Emotional intelligence (EI) refers to the ability to perceive, control, and evaluate emotions. Some researchers suggest that emotional intelligence can be learned and strengthened, while others claim it is an inborn characteristic.

Emotional intelligence (EI) is the ability to monitor one's own and others' feelings and emotions, to discriminate among them and to use this information to guide one's thinking and actions. Interest in emotional intelligence has grown significantly since the 1990s, with research suggesting that good emotional understanding can lead to increased social effectiveness.

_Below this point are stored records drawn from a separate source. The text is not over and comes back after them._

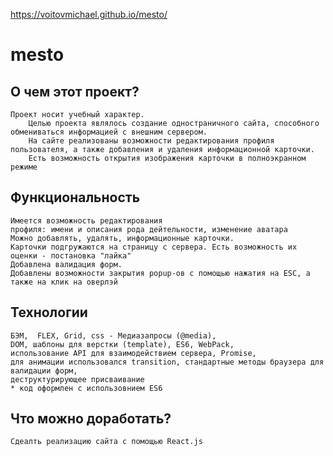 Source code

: https://voitovmichael.github.io/mesto/
# mesto

## О чем этот проект?
	Проект носит учебный характер.
    	Целью проекта являлось создание одностраничного сайта, способного обмениваться информацией с внешним сервером.
    	На сайте реализованы возможности редактирования профиля пользователя, а также добавления и удаления информационной карточки.
    	Есть возможность открытия изображения карточки в полноэкранном режиме

## Функциональность
	Имеется возможность редактирования
	профиля: имени и описания рода дейтельности, изменение аватара
	Можно добавлять, удалять, информационные карточки.
	Карточки подгружаются на страницу с сервера. Есть возможность их оценки - постановка "лайка"
	Добавлена валидация форм.
	Добавлены возможности закрытия popup-ов с помощью нажатия на ESC, а также на клик на оверлэй

## Технологии
	БЭМ,  FLEX, Grid, css - Медиазапросы (@media), 
	DOM, шаблоны для верстки (template), ES6, WebPack, 
	использование API для взаимодействием сервера, Promise,
	для анимации использовался transition, стандартные методы браузера для валидации форм, 
	деструктурирующее присваивание
	* код оформлен с использовнием ES6
	
## Что можно доработать?
	Сдеалть реализацию сайта с помощью React.js
	
	
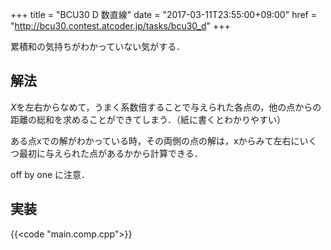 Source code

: +++
title = "BCU30 D 数直線"
date = "2017-03-11T23:55:00+09:00"
href = "http://bcu30.contest.atcoder.jp/tasks/bcu30_d"
+++

<!--more-->

累積和の気持ちがわかっていない気がする．

## 解法

$X$を左右からなめて，うまく系数倍することで与えられた各点の，他の点からの距離の総和を求めることができてしまう．（紙に書くとわかりやすい）

ある点xでの解がわかっている時，その両側の点の解は，xからみて左右にいくつ最初に与えられた点があるかから計算できる．

off by one に注意．

## 実装

{{<code "main.comp.cpp">}} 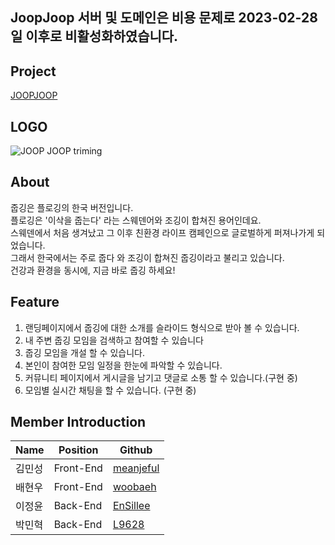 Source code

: ## JoopJoop 서버 및 도메인은 비용 문제로 2023-02-28일 이후로 비활성화하였습니다.

## Project
[JOOPJOOP](https://www.joopjoop.site)

## LOGO
![JOOP JOOP triming](https://user-images.githubusercontent.com/96028495/171679334-d5fdcc16-b7c4-4333-b12a-950a6ee4788d.png)

## About
줍깅은 플로깅의 한국 버전입니다. <br>
플로깅은 '이삭을 줍는다' 라는 스웨덴어와 조깅이 합쳐진 용어인데요. <br>
스웨덴에서  처음 생겨났고 그 이후 친환경 라이프 캠페인으로 글로벌하게 퍼져나가게 되었습니다. <br>
그래서 한국에서는 주로 줍다 와 조깅이 합쳐진  줍깅이라고 불리고 있습니다. <br>
건강과 환경을 동시에, 지금 바로 줍깅 하세요!

## Feature
  1. 랜딩페이지에서 줍깅에 대한 소개를 슬라이드 형식으로 받아 볼 수 있습니다.
  2. 내 주변 줍깅 모임을 검색하고 참여할 수 있습니다
  3. 줍깅 모임을 개설 할 수 있습니다.
  4. 본인이 참여한 모임 일정을 한눈에 파악할 수 있습니다.
  5. 커뮤니티 페이지에서 게시글을 남기고 댓글로 소통 할 수 있습니다.(구현 중)
  6. 모임별 실시간 채팅을 할 수 있습니다. (구현 중)

## Member Introduction

| Name   | Position  | Github                                    |
| ------ | --------- | ----------------------------------------- |
| 김민성 | Front-End | [meanjeful](https://github.com/meanjeful) |
| 배현우 | Front-End | [woobaeh](https://github.com/woobaeh)     |
| 이정윤 | Back-End  | [EnSillee](https://github.com/ensillee)       |
| 박민혁 | Back-End  | [L9628](https://github.com/L9628)         |
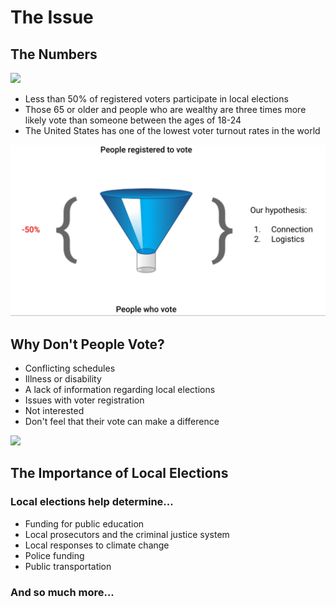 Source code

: # The Issue

## The Numbers

![](pics/vote-mult.jpg)

  * Less than 50% of registered voters participate in local elections
  * Those 65 or older and people who are wealthy are three times more likely vote than someone between the ages of 18-24
  * The United States has one of the lowest voter turnout rates in the world

![](pics/funnel.png)

## Why Don't People Vote?

  * Conflicting schedules
  * Illness or disability
  * A lack of information regarding local elections
  * Issues with voter registration
  * Not interested
  * Don't feel that their vote can make a difference
  
![](pics/silence-violence.jfif)

## The Importance of Local Elections
### Local elections help determine...
  * Funding for public education
  * Local prosecutors and the criminal justice system
  * Local responses to climate change
  * Police funding
  * Public transportation
  ### And so much more...
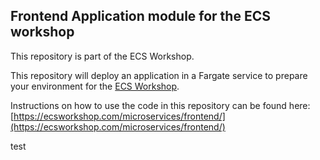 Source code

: ## Frontend Application module for the ECS workshop

This repository is part of the ECS Workshop.

This repository will deploy an application in a Fargate service to prepare your environment for the [ECS Workshop](https://ecsworkshop.com/).

Instructions on how to use the code in this repository can be found here: [https://ecsworkshop.com/microservices/frontend/](https://ecsworkshop.com/microservices/frontend/)

test
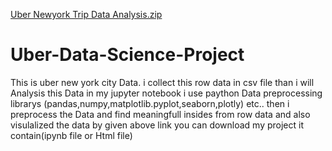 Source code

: [Uber Newyork Trip Data Analysis.zip](https://github.com/pradeep384/Uber-Data-Science-Project/files/7015964/Uber.Newyork.Trip.Data.Analysis.zip)
# Uber-Data-Science-Project
This is uber new york city Data. i collect this row data in csv file than i will Analysis this Data in my jupyter notebook i use paython Data preprocessing librarys (pandas,numpy,matplotlib.pyplot,seaborn,plotly) etc..
then i preprocess the Data and find meaningfull insides from row data and also visulalized the data
by given above link you can download my project it contain(ipynb file or Html file)
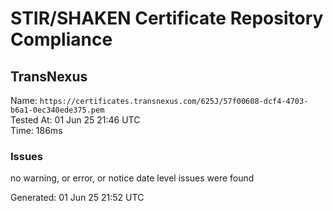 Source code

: # STIR/SHAKEN Certificate Repository Compliance

## TransNexus

Name: `https://certificates.transnexus.com/625J/57f00608-dcf4-4703-b6a1-0ec340ede375.pem`\
Tested At: 01 Jun 25 21:46 UTC\
Time: 186ms

### Issues

no warning, or error, or notice date level issues were found

Generated: 01 Jun 25 21:52 UTC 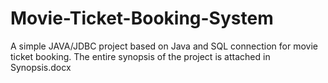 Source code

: # Movie-Ticket-Booking-System
A simple JAVA/JDBC project based on Java and SQL connection for movie ticket booking. The entire synopsis of the project is attached in Synopsis.docx
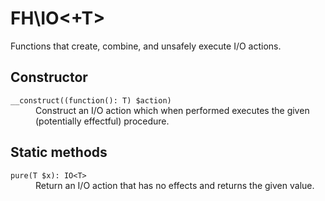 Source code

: # FH\IO&lt;+T>

Functions that create, combine, and unsafely execute I/O actions.

## Constructor

<dl>
<dt><code>__construct((function(): T) $action)</code></dt>
<dd>Construct an I/O action which when performed executes the given (potentially
effectful) procedure.</dd>
</dl>

## Static methods

<dl>
<dt><code>pure(T $x): IO&lt;T></code></dt>
<dd>Return an I/O action that has no effects and returns the given value.</dd>
</dl>
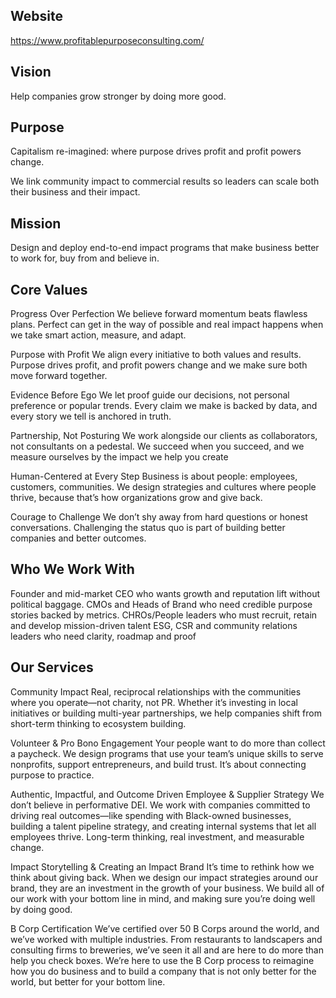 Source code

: ## Website

https://www.profitablepurposeconsulting.com/

## Vision

Help companies grow stronger by doing more good. 

## Purpose

Capitalism re-imagined: where purpose drives profit and profit powers change. 

We link community impact to commercial results so leaders can scale both their business and their impact. 

## Mission

Design and deploy end-to-end impact programs that make business better to work for, buy from and believe in.

## Core Values

Progress Over Perfection
We believe forward momentum beats flawless plans. Perfect can get in the way of possible and real impact happens when we take smart action, measure, and adapt.

Purpose with Profit
We align every initiative to both values and results. Purpose drives profit, and profit powers change and we make sure both move forward together.

Evidence Before Ego
We let proof guide our decisions, not personal preference or popular trends. Every claim we make is backed by data, and every story we tell is anchored in truth.

Partnership, Not Posturing
We work alongside our clients as collaborators, not consultants on a pedestal. We succeed when you succeed, and we measure ourselves by the impact we help you create

Human-Centered at Every Step
Business is about people: employees, customers, communities. We design strategies and cultures where people thrive, because that’s how organizations grow and give back.

Courage to Challenge
We don’t shy away from hard questions or honest conversations. Challenging the status quo is part of building better companies and better outcomes.

## Who We Work With
Founder and mid-market CEO who wants growth and reputation lift without political baggage.
CMOs and Heads of Brand who need credible purpose stories backed by metrics.
CHROs/People leaders who must recruit, retain and develop mission-driven talent
ESG, CSR and community relations leaders who need clarity, roadmap and proof

## Our Services

Community Impact
Real, reciprocal relationships with the communities where you operate—not charity, not PR. Whether it’s investing in local initiatives or building multi-year partnerships, we help companies shift from short-term thinking to ecosystem building.

Volunteer & Pro Bono Engagement
Your people want to do more than collect a paycheck. We design programs that use your team’s unique skills to serve nonprofits, support entrepreneurs, and build trust. It’s about connecting purpose to practice.

Authentic, Impactful, and Outcome Driven Employee & Supplier Strategy
We don’t believe in performative DEI. We work with companies committed to driving real outcomes—like spending with Black-owned businesses, building a talent pipeline strategy, and creating internal systems that let all employees thrive. Long-term thinking, real investment, and measurable change.

Impact Storytelling & Creating an Impact Brand
It’s time to rethink how we think about giving back. When we design our impact strategies around our brand, they are an investment in the growth of your business. We build all of our work with your bottom line in mind, and making sure you’re doing well by doing good.

B Corp Certification
We’ve certified over 50 B Corps around the world, and we’ve worked with multiple industries. From restaurants to landscapers and consulting firms to breweries, we’ve seen it all and are here to do more than help you check boxes. We’re here to use the B Corp process to reimagine how you do business and to build a company that is not only better for the world, but better for your bottom line.
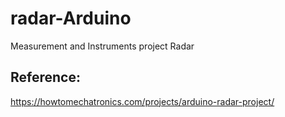 # radar-Arduino
Measurement and Instruments project Radar



## Reference:
https://howtomechatronics.com/projects/arduino-radar-project/
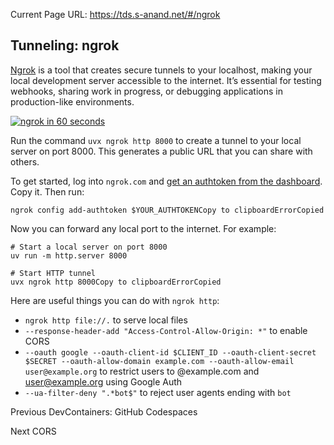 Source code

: Current Page URL: https://tds.s-anand.net/#/ngrok

## Tunneling: ngrok

[Ngrok](https://ngrok.com/) is a tool that creates secure tunnels to your
localhost, making your local development server accessible to the internet.
It’s essential for testing webhooks, sharing work in progress, or debugging
applications in production-like environments.

[![ngrok in 60
seconds](https://i.ytimg.com/vi_webp/dfMdLGZLXSg/sddefault.webp)](https://youtu.be/dfMdLGZLXSg)

Run the command `uvx ngrok http 8000` to create a tunnel to your local server
on port 8000. This generates a public URL that you can share with others.

To get started, log into `ngrok.com` and [get an authtoken from the
dashboard](https://dashboard.ngrok.com/get-started/your-authtoken). Copy it.
Then run:

    
    
    ngrok config add-authtoken $YOUR_AUTHTOKENCopy to clipboardErrorCopied

Now you can forward any local port to the internet. For example:

    
    
    # Start a local server on port 8000
    uv run -m http.server 8000
    
    # Start HTTP tunnel
    uvx ngrok http 8000Copy to clipboardErrorCopied

Here are useful things you can do with `ngrok http`:

  * `ngrok http file://.` to serve local files
  * `--response-header-add "Access-Control-Allow-Origin: *"` to enable CORS
  * `--oauth google --oauth-client-id $CLIENT_ID --oauth-client-secret $SECRET --oauth-allow-domain example.com --oauth-allow-email user@example.org` to restrict users to @example.com and [user@example.org](mailto:user@example.org) using Google Auth
  * `--ua-filter-deny ".*bot$"` to reject user agents ending with `bot`

Previous DevContainers: GitHub Codespaces

Next CORS

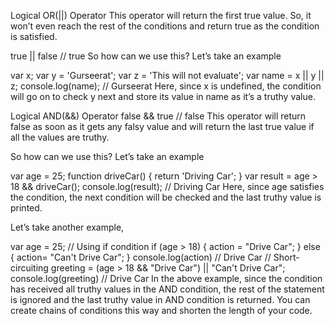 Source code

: Logical OR(||) Operator
This operator will return the first true value. So, it won’t even reach the rest of the conditions and return true as the condition is satisfied.

true || false
// true
So how can we use this?
Let’s take an example

var x;
var y = 'Gurseerat';
var z = 'This will not evaluate';
var name = x || y || z;
console.log(name);
// Gurseerat
Here, since x is undefined, the condition will go on to check y next and store its value in name as it’s a truthy value.

Logical AND(&&) Operator
false && true
// false
This operator will return false as soon as it gets any falsy value and will return the last true value if all the values are truthy.

So how can we use this?
Let’s take an example

var age =  25;
function driveCar() {
  return 'Driving Car';
}
var result = age > 18 && driveCar();
console.log(result);
// Driving Car
Here, since age satisfies the condition, the next condition will be checked and the last truthy value is printed.

Let’s take another example,

var age = 25;
// Using if condition
if (age > 18) {
  action = "Drive Car";
} else {
  action= "Can't Drive Car";
}
console.log(action) // Drive Car
// Short-circuiting
greeting = (age > 18 && "Drive Car") || "Can't Drive Car";
console.log(greeting) // Drive Car
In the above example, since the condition has received all truthy values in the AND condition, the rest of the statement is ignored and the last truthy value in AND condition is returned. You can create chains of conditions this way and shorten the length of your code. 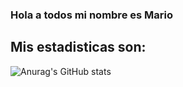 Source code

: ### Hola a todos mi nombre es Mario

## Mis estadisticas son:

![Anurag's GitHub stats](https://github-readme-stats.vercel.app/api?username=mariomunoz82&show_icons=true&theme=radical)

<!--
**mariomunoz82/mariomunoz82** is a ✨ _special_ ✨ repository because its `README.md` (this file) appears on your GitHub profile.

Here are some ideas to get you started:

- 🔭 I’m currently working on ...
- 🌱 I’m currently learning ...
- 👯 I’m looking to collaborate on ...
- 🤔 I’m looking for help with ...
- 💬 Ask me about ...
- 📫 How to reach me: ...
- 😄 Pronouns: ...
- ⚡ Fun fact: ...
-->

EI typically includes four types of abilities:  

  • Perceiving emotions – the ability to detect and decipher emotions in faces, pictures, voices, and cultural artifacts—including the ability to identify one's own emotions. Perceiving emotions represents a basic aspect of emotional intelligence, as it makes all other processing of emotional information possible.

  • Using emotions – the ability to harness emotions to facilitate various cognitive activities, such as thinking and problem-solving. The emotionally intelligent person can capitalise fully upon his or her changing moods in order to best fit the task at hand.

  • Understanding emotions – the ability to comprehend emotion language and to appreciate complicated relationships among emotions. For example, understanding emotions encompass the ability to be sensitive to slight variations between emotions, and the ability to recognise and describe how emotions evolve over time.

  • Managing emotions – the ability to regulate emotions in both ourselves and in others. Therefore, the emotionally intelligent person can harness emotions, even negative ones, and manage them to achieve intended goals.

The need for emotional intelligence is necessary if you wish to be successful in selling. As you begin to emotionally believe in higher goal possibilities, and you begin to release achievement drive, the need for healthy emotional intelligence kicks in.

Emotional intelligence produces traits like stability, steadiness, persistence, even-tempered control, and the ability to deal with rejection. As we know selling isn't always easy, we often have to face rejection and we face many unknowns. Fear of rejection and fear of what might happen that we don't want to happen can be formidable enemies.